## REQUIRED WORK
Without leaving anything out, print every line of the data.

## EXTRACTED DATA

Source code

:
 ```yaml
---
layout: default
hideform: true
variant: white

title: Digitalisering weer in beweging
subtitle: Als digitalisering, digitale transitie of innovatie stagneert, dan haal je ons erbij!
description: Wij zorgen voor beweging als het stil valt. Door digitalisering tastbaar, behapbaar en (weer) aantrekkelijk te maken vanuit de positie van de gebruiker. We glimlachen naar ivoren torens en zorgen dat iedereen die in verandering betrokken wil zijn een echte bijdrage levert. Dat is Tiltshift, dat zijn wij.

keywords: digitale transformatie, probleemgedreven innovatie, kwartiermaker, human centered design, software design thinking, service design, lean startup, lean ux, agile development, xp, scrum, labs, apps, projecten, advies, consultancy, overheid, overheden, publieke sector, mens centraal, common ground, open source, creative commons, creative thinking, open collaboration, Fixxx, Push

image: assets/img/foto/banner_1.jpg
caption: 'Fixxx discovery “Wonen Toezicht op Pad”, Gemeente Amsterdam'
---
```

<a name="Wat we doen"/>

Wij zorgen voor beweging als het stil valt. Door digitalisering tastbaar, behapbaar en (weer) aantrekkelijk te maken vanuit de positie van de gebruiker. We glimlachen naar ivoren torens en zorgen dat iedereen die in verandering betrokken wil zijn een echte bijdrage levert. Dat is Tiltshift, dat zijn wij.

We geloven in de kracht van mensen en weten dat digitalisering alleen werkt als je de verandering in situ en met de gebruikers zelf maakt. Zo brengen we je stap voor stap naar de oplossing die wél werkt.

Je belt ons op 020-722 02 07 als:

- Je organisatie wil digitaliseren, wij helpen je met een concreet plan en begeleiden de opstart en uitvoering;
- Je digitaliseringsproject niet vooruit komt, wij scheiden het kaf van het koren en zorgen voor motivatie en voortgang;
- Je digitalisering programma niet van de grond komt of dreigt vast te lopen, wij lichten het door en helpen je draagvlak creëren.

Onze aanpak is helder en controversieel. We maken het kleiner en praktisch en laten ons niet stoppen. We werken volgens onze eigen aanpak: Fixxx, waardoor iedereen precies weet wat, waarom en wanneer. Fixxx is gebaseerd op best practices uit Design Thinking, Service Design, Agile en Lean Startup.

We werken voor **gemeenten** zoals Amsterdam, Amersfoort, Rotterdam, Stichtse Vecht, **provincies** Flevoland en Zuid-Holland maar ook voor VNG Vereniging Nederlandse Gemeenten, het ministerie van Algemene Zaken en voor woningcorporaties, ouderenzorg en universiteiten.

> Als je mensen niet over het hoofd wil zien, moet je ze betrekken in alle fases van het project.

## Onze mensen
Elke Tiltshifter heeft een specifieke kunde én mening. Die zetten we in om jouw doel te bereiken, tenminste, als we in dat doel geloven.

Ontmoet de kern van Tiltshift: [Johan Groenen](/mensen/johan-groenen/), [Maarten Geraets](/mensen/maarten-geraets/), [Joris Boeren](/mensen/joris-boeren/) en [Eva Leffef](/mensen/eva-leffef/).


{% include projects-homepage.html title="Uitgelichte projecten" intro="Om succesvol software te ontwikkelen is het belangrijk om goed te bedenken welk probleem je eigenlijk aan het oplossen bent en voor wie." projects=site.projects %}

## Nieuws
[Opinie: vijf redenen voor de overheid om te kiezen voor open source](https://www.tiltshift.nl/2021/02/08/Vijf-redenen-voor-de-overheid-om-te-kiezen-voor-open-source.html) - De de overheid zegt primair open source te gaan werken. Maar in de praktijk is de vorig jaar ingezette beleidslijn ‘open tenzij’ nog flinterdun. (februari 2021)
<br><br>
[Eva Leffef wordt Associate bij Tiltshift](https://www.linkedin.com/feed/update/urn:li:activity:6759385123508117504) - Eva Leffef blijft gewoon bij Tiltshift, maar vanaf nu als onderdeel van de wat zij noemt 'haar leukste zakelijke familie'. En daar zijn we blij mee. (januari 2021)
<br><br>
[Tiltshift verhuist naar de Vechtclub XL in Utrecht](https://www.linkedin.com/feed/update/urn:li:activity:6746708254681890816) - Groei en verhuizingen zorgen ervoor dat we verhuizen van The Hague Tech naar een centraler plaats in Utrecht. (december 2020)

## RESPONSE BOX
Source code

:
 ```yaml
---
layout: default
hideform: true
variant: white

title: Digitalisering weer in beweging
subtitle: Als digitalisering, digitale transitie of innovatie stagneert, dan haal je ons erbij!
description: Wij zorgen voor beweging als het stil valt. Door digitalisering tastbaar, behapbaar en (weer) aantrekkelijk te maken vanuit de positie van de gebruiker. We glimlachen naar ivoren torens en zorgen dat iedereen die in verandering betrokken wil zijn een echte bijdrage levert. Dat is Tiltshift, dat zijn wij.

keywords: digitale transformatie, probleemgedreven innovatie, kwartiermaker, human centered design, software design thinking, service design, lean startup, lean ux, agile development, xp, scrum, labs, apps, projecten, advies, consultancy, overheid, overheden, publieke sector, mens centraal, common ground, open source, creative commons, creative thinking, open collaboration, Fixxx, Push

image: assets/img/foto/banner_1.jpg
caption: 'Fixxx discovery “Wonen Toezicht op Pad”, Gemeente Amsterdam'
---
```

<a name="Wat we doen"/>

Wij zorgen voor beweging als het stil valt. Door digitalisering tastbaar, behapbaar en (weer) aantrekkelijk te maken vanuit de positie van de gebruiker. We glimlachen naar ivoren torens en zorgen dat iedereen die in verandering betrokken wil zijn een echte bijdrage levert. Dat is Tiltshift, dat zijn wij.

We geloven in de kracht van mensen en weten dat digitalisering alleen werkt als je de verandering in situ en met de gebruikers zelf maakt. Zo brengen we je stap voor stap naar de oplossing die wél werkt.

Je belt ons op 020-722 02 07 als:

- Je organisatie wil digitaliseren, wij helpen je met een concreet plan en begeleiden de opstart en uitvoering;
- Je digitaliseringsproject niet vooruit komt, wij scheiden het kaf van het koren en zorgen voor motivatie en voortgang;
- Je digitalisering programma niet van de grond komt of dreigt vast te lopen, wij lichten het door en helpen je draagvlak creëren.

Onze aanpak is helder en controversieel. We maken het kleiner en praktisch en laten ons niet stoppen. We werken volgens onze eigen aanpak: Fixxx, waardoor iedereen precies weet wat, waarom en wanneer. Fixxx is gebaseerd op best practices uit Design Thinking, Service Design, Agile en Lean Startup.

We werken voor **gemeenten** zoals Amsterdam, Amersfoort, Rotterdam, Stichtse Vecht, **provincies** Flevoland en Zuid-Holland maar ook voor VNG Vereniging Nederlandse Gemeenten, het ministerie van Algemene Zaken en voor woningcorporaties, ouderenzorg en universiteiten.

> Als je mensen niet over het hoofd wil zien, moet je ze betrekken in alle fases van het project.

## Onze mensen
Elke Tiltshifter heeft een specifieke kunde én mening. Die zetten we in om jouw doel te bereiken, tenminste, als we in dat doel geloven.

Ontmoet de kern van Tiltshift: [Johan Groenen](/mensen/johan-groenen/), [Maarten Geraets](/mensen/maarten-geraets/), [Joris Boeren](/mensen/joris-boeren/) en [Eva Leffef](/mensen/eva-leffef/).


{% include projects-homepage.html title="Uitgelichte projecten" intro="Om succesvol software te ontwikkelen is het belangrijk om goed te bedenken welk probleem je eigenlijk aan het oplossen bent en voor wie." projects=site.projects %}

## Nieuws
[Opinie: vijf redenen voor de overheid om te kiezen voor open source](https://www.tiltshift.nl/2021/02/08/Vijf-redenen-voor-de-overheid-om-te-kiezen-voor-open-source.html) - De de overheid zegt primair open source te gaan werken. Maar in de praktijk is de vorig jaar ingezette beleidslijn ‘open tenzij’ nog flinterdun. (februari 2021)
<br><br>
[Eva Leffef wordt Associate bij Tiltshift](https://www.linkedin.com/feed/update/urn:li:activity:6759385123508117504) - Eva Leffef blijft gewoon bij Tiltshift, maar vanaf nu als onderdeel van de wat zij noemt 'haar leukste zakelijke familie'. En daar zijn we blij mee. (januari 2021)
<br><br>
[Tiltshift verhuist naar de Vechtclub XL in Utrecht](https://www.linkedin.com/feed/update/urn:li:activity:6746708254681890816) - Groei en verhuizingen zorgen ervoor dat we verhuizen van The Hague Tech naar een centraler plaats in Utrecht. (december 2020)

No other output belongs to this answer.